Fast GC – Another Approach
11 Aug 2011Jaap de Zeeuw and I are often discussing fast GC, including low-pressure (or vacuum-outlet) GC and smaller inside diameter columns (such as 0.10 or 0.15mm). I dug out some work I’d done in 2005 with a 0.18mm x 0.18µm Rxi-5ms column, but I cut the column down to 4m to REALLY go fast for some drinking water safety work I was doing with pesticides (Azinphos methyl, Chlorpyrifos, Diazinon, Dichlorvos, Dimethoate, Ethoprop, Malathion, Methyl parathion, Monocrotophos, Parathion, Terbufos, and other organophosphorus pesticides, and Aldrin, gamma-BHC (Lindane), Chlordane, DDT, Endosulfan, Endrin, Heptachlor, Methoxychlor, and other organochlorine pesticides.
Check out the sub 2 min chromatogram for pesticides ranging from fast eluting Dichlorvos to the relatively late eluting Coumaphos. I was able to achieve this by:
Using a 20:1 split injection with an oven temperature start of 90°C and a sensitive (low pg) TOFMS as a detector to make up for the split injection.
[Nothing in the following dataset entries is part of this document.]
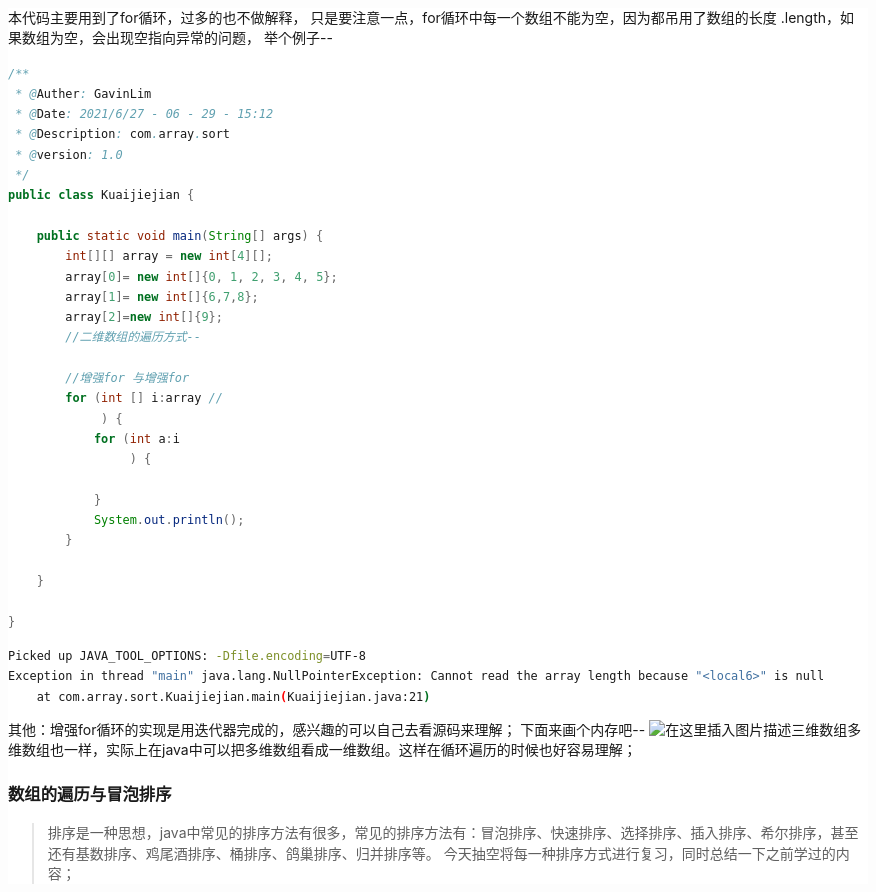 本代码主要用到了for循环，过多的也不做解释，
只是要注意一点，for循环中每一个数组不能为空，因为都吊用了数组的长度 .length，如果数组为空，会出现空指向异常的问题，
举个例子--

```java
/**
 * @Auther: GavinLim
 * @Date: 2021/6/27 - 06 - 29 - 15:12
 * @Description: com.array.sort
 * @version: 1.0
 */
public class Kuaijiejian {

    public static void main(String[] args) {
        int[][] array = new int[4][];
        array[0]= new int[]{0, 1, 2, 3, 4, 5};
        array[1]= new int[]{6,7,8};
        array[2]=new int[]{9};
        //二维数组的遍历方式--

        //增强for 与增强for
        for (int [] i:array //
             ) {
            for (int a:i
                 ) {

            }
            System.out.println();
        }

    }

}

```

```bash
Picked up JAVA_TOOL_OPTIONS: -Dfile.encoding=UTF-8
Exception in thread "main" java.lang.NullPointerException: Cannot read the array length because "<local6>" is null
	at com.array.sort.Kuaijiejian.main(Kuaijiejian.java:21)
```

其他：增强for循环的实现是用迭代器完成的，感兴趣的可以自己去看源码来理解；
下面来画个内存吧--
![在这里插入图片描述](https://img-blog.csdnimg.cn/20210629175315512.png?x-oss-process=image/watermark,type_ZmFuZ3poZW5naGVpdGk,shadow_10,text_aHR0cHM6Ly9ibG9nLmNzZG4ubmV0L3dlaXhpbl81NDA2MTMzMw==,size_16,color_FFFFFF,t_70)三维数组多维数组也一样，实际上在java中可以把多维数组看成一维数组。这样在循环遍历的时候也好容易理解；



### 数组的遍历与冒泡排序

> 排序是一种思想，java中常见的排序方法有很多，常见的排序方法有：冒泡排序、快速排序、选择排序、插入排序、希尔排序，甚至还有基数排序、鸡尾酒排序、桶排序、鸽巢排序、归并排序等。
> 今天抽空将每一种排序方式进行复习，同时总结一下之前学过的内容；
Employing a flow of 1 mL/min He, which gave a linear velocity of ~105 cm/sec, very high, but lack of chromatographic separation was recovered with mass spectrometry and spectral deconvolution.
Programming the GC oven at 80°C/min to 330°C, accomplished by using an oven temperature insert and 240V “fast GC” option on the Agilent 6890 GC.
Benefits of this approach include being able to start at a higher oven temperature by employing a split injection, which increases turnaround time. And, the ultra fast oven program rate keeps peaks very narrow, some less than 1 sec in base peak width, which increases detectability (a narrower peak is a taller peak). The LECO Pegasus TOFMS at 40 spectra/sec supports peak definition and spectral deconvolution with such narrow peak widths.
A split injection, while leading to less detectability than a splitless injection, is often better matched with the capacity of the 0.18mm column.
I challenge readers (and Jaap!) to beat my pesticide analysis time record...
P.S. Another benefit of the 4m length approach is that I got 5 columns out of the 20m I purchased.
Pesticide standard analyzed in less than 2 min on a 4m x 0.18mm x 0.18µm Rxi-5ms GC column. Not all pesticides are labeled due to space limitations.
Select pesticides showing good detectability and reference spectra match factors due to fast GC-TOFMS (narrow peaks and spectral deconvolution).
Methyl parathion in a drinking water extract is located with TOFMS automatic peak find and spectral deconvolution even when almost coeluting with matrix co-extractives.